The project follows the implementation of the UNCRC
in Turkey, with a specific focus on the timeline of the UNCRC reporting
process, the government agencies responsible for this, and the Child Rights Strategy,
the key text that defined Turkey’s roadmap. States that are party to the UNCRC
have three major obligations, which are to implement, to report, and to inform.
It appears that Turkey has been committed to fulfil the obligation to
report, thereby sustaining the appearance and discourse of children’s rights.
According to these reports, the government claims to have introduced a set of
regulations and institutions for the implementation of children’s rights in
coordination with various actors, including non-governmental organisations,
unions, academics, and national and international organisations. To this day,
the Board and the Strategy continue to be referred to in various platforms, including
political speeches, public declarations, and negotiations with the
international community. However, a closer scrutiny into these reveal that they
are either dysfunctional, inactive, or even if they are active, the system
lacks the necessary transparency, accessibility, and openness to the public.

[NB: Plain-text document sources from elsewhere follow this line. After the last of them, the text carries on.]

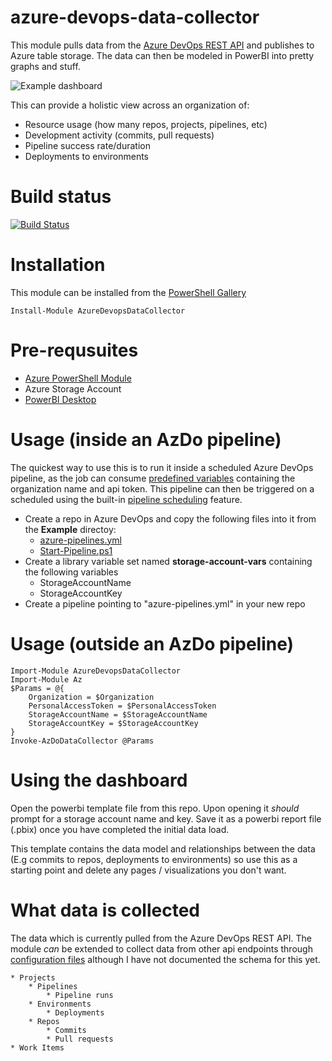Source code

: # azure-devops-data-collector

This module pulls data from the [Azure DevOps REST API](https://docs.microsoft.com/en-us/rest/api/azure/devops/?view=azure-devops-rest-5.1) and publishes to Azure table storage. The data can then be modeled in PowerBI into pretty graphs and stuff.

![Example dashboard](https://github.com/dougbw/azure-devops-data-collector/blob/master/Example/example-dashboard-1.png?raw=true)

This can provide a holistic view across an organization of:
- Resource usage (how many repos, projects, pipelines, etc)
- Development activity (commits, pull requests)
- Pipeline success rate/duration
- Deployments to environments

# Build status
[![Build Status](https://dev.azure.com/dougbw/Azure/_apis/build/status/dougbw.azure-devops-data-collector?branchName=master)](https://dev.azure.com/dougbw/Azure/_build/latest?definitionId=14&branchName=master)

# Installation

This module can be installed from the [PowerShell Gallery](https://www.powershellgallery.com/packages/AzureDevopsDataCollector)

```
Install-Module AzureDevopsDataCollector
```

# Pre-requsuites
* [Azure PowerShell Module](https://docs.microsoft.com/en-us/powershell/azure/new-azureps-module-az)
* Azure Storage Account 
* [PowerBI Desktop](https://powerbi.microsoft.com/en-us/desktop/)


# Usage (inside an AzDo pipeline)

The quickest way to use this is to run it inside a scheduled Azure DevOps pipeline, as the job can consume [predefined variables](https://docs.microsoft.com/en-us/azure/devops/pipelines/build/variables?view=azure-devops&tabs=yaml#systemaccesstoken) containing the organization name and api token. This pipeline can then be triggered on a scheduled using the built-in [pipeline scheduling](https://docs.microsoft.com/en-us/azure/devops/pipelines/process/scheduled-triggers?view=azure-devops&tabs=yaml) feature.

* Create a repo in Azure DevOps and copy the following files into it from the **Example** directoy:
    * [azure-pipelines.yml](https://github.com/dougbw/azure-devops-data-collector/blob/master/Example/azure-pipelines.yml)
    * [Start-Pipeline.ps1](https://github.com/dougbw/azure-devops-data-collector/blob/master/Example/Start-Pipeline.ps1)
* Create a library variable set named **storage-account-vars** containing the following variables
    * StorageAccountName
    * StorageAccountKey
* Create a pipeline pointing to "azure-pipelines.yml" in your new repo

# Usage (outside an AzDo pipeline)
```
Import-Module AzureDevopsDataCollector
Import-Module Az
$Params = @{
    Organization = $Organization
    PersonalAccessToken = $PersonalAccessToken
    StorageAccountName = $StorageAccountName
    StorageAccountKey = $StorageAccountKey
}
Invoke-AzDoDataCollector @Params
```

# Using the dashboard

Open the powerbi template file from this repo. Upon opening it *should* prompt for a storage account name and key. Save it as a powerbi report file (.pbix) once you have completed the initial data load.

This template contains the data model and relationships between the data (E.g commits to repos, deployments to environments) so use this as a starting point and delete any pages / visualizations you don't want.


# What data is collected

The data which is currently pulled from the Azure DevOps REST API. The module *can* be extended to collect data from other api endpoints through [configuration files](https://github.com/dougbw/azure-devops-data-collector/tree/master/AzureDevopsDataCollector/Config) although I have not documented the schema for this yet.

```
* Projects
    * Pipelines
        * Pipeline runs
    * Environments
        * Deployments
    * Repos
        * Commits
        * Pull requests
* Work Items
```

The data map is based on a scrutiny of AKP documents, Official Gazette database, the news
coverage of children’s rights in the Directorate General of Child Services and Independent
Communication Network (Bianet) news archives, and various archives and
databases the United Nations Human Rights Office of the High Commissioner
database for the Committee on the Rights of the Child records, and the press
releases archive of the Çocuk Vakfı, and the various databases of the Grand
National Assembly of Turkey, which allows access to written questions by the
members of parliament, and also to minutes of general meetings and commission
meetings.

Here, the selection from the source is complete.